London Exchange Braces for Change As Technology Boosts Potential Rivals

By SUZANNE MCGEE
Staff Reporter of THE WALL STREET JOURNAL
August 11, 1999

LONDON -- With an annual trading volume of $3 trillion, the London Stock Exchange is the world's third-largest market for corporate shares, behind only the New York Stock Exchange and the Nasdaq Stock Market. The 200-year-old institution would seem to have a comfortable lock on stock trading in this financial center.

So why are its leaders looking over their shoulders?

They can't afford not to.

As the exchange's American counterparts are also learning, size alone no longer guarantees success. The rapid pace of technological change has spawned a growing number of potential rivals, while the economic and monetary union of 11 European nations has increased the potential competitive threat from the Continent's traditional exchanges.

With the Big Board and Nasdaq considering initial public offerings, London Stock Exchange officials have proposed the exchange become a for-profit business. The exchange said it doesn't plan an offering, but some traders say it won't be long before the exchange makes such a move.

Exchange officials refuse to discuss specific initiatives that might follow a vote to demutualize. Chief Executive Gavin Casey will say only that the move would make the exchange more attentive to the interests of both its customers and its shareholders, and allow it to compete more effectively.

"The time to make changes is from a position of strength," Mr. Casey says.

The London Stock Exchange, which bills itself as "the world's oldest marketplace for the buying and selling of shares," reinvented itself more than a decade ago. In the "Big Bang" liberalization of United Kingdom financial markets in 1986, it mothballed its trading floor and moved to electronic trading. Today, its former trading floor sits idle.

The exchange accounts for about 97% of all shares traded in the U.K., on much larger overall trading volume. In the past five years, annual trading volume in British and foreign stocks traded on the exchange has more than doubled to 3.22 trillion pounds ($5.17 trillion or 4.81 trillion euros) last year.

Even as volume has soared, though, the exchange's sense of vulnerability has grown. In recent weeks, some of its rivals have become more menacing.

Easdaq, a struggling Belgian-based electronic network for European growth stocks, last month received a $25 million infusion from investors including Goldman Sachs Group Inc., Morgan Stanley Dean Witter & Co. and Nasdaq's biggest market maker, Knight/Trimark Group Inc. Some of the same investors already have injected $23 million into Tradepoint Financial Networks PLC, a London electronic trading system.

So-called crossing networks also are thriving, presenting another threat. These systems help solve two of money managers' biggest gripes about stock markets: the cost of executing large trades and the risk that the market will find out what they are doing. Managers can opt instead to submit "wish lists" of purchases and sales to an anonymous computer matchmaking system, and execute anywhere from 5% to 50% of their desired trades in bulk at the current market price.

Late last month, a group of 19 giant institutional investors led by Barclays Global Investors and Merrill Lynch Mercury Asset Management announced the creation of Crossnet, a new multilateral crossing system.

So far, all of these rivals still depend on the London Stock Exchange.
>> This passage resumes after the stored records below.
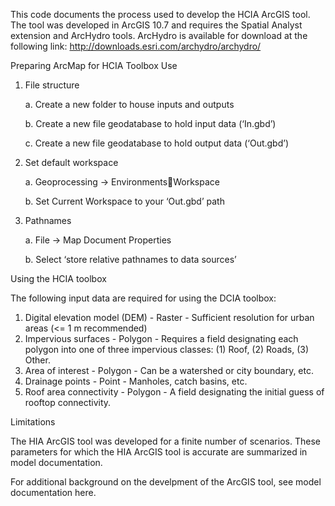 This code documents the process used to develop the HCIA ArcGIS tool. 
The tool was developed in ArcGIS 10.7 and requires the Spatial Analyst extension and ArcHydro tools. ArcHydro is available for download at the following link: http://downloads.esri.com/archydro/archydro/

Preparing ArcMap for HCIA Toolbox Use

1.	File structure
  
    a.	Create a new folder to house inputs and outputs
    
    b.	Create a new file geodatabase to hold input data (‘In.gbd’)
    
    c.	Create a new file geodatabase to hold output data (‘Out.gbd’)
  
2.	Set default workspace
    
    a.	Geoprocessing -> EnvironmentsWorkspace
    
    b.	Set Current Workspace to your ‘Out.gbd’ path
    
3.	Pathnames
    
    a.	File -> Map Document Properties 
    
    b.	Select ‘store relative pathnames to data sources’

Using the HCIA toolbox

The following input data are required for using the DCIA toolbox:
1.	Digital elevation model (DEM) - 	Raster - Sufficient resolution for urban areas (<= 1 m recommended)
2.	Impervious surfaces	- Polygon - Requires a field designating each polygon into one of three impervious classes: (1) Roof, (2) Roads, (3) Other.
3.	Area of interest - Polygon - Can be a watershed or city boundary, etc.
4.	Drainage points -	Point	 - Manholes, catch basins, etc.
5.	Roof area connectivity - Polygon - A field designating the initial guess of rooftop connectivity.  


Limitations

The HIA ArcGIS tool was developed for a finite number of scenarios. These parameters for which the HIA ArcGIS tool is accurate are summarized in model documentation.

For additional background on the develpment of the ArcGIS tool, see model documentation here.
Crossing networks take price cues from exchange activity, and all trades are still registered with the exchange.

But, warns Ruben Lee, director of Oxford Financial Group and author of a book on stock exchanges, "the exchange doesn't have that task as of right now. The exchange may still be a key source of information about bids and trades, but it's quite conceivable that it will no longer be THE key source."

On the surface, the risk seems greater in the U.S. Alternative electronic-communications networks already trade about 30% of Nasdaq's volume; in London, that figure is only about 3%. Yet the London exchange also faces a potential challenge from the big European stock exchanges in Frankfurt and Paris.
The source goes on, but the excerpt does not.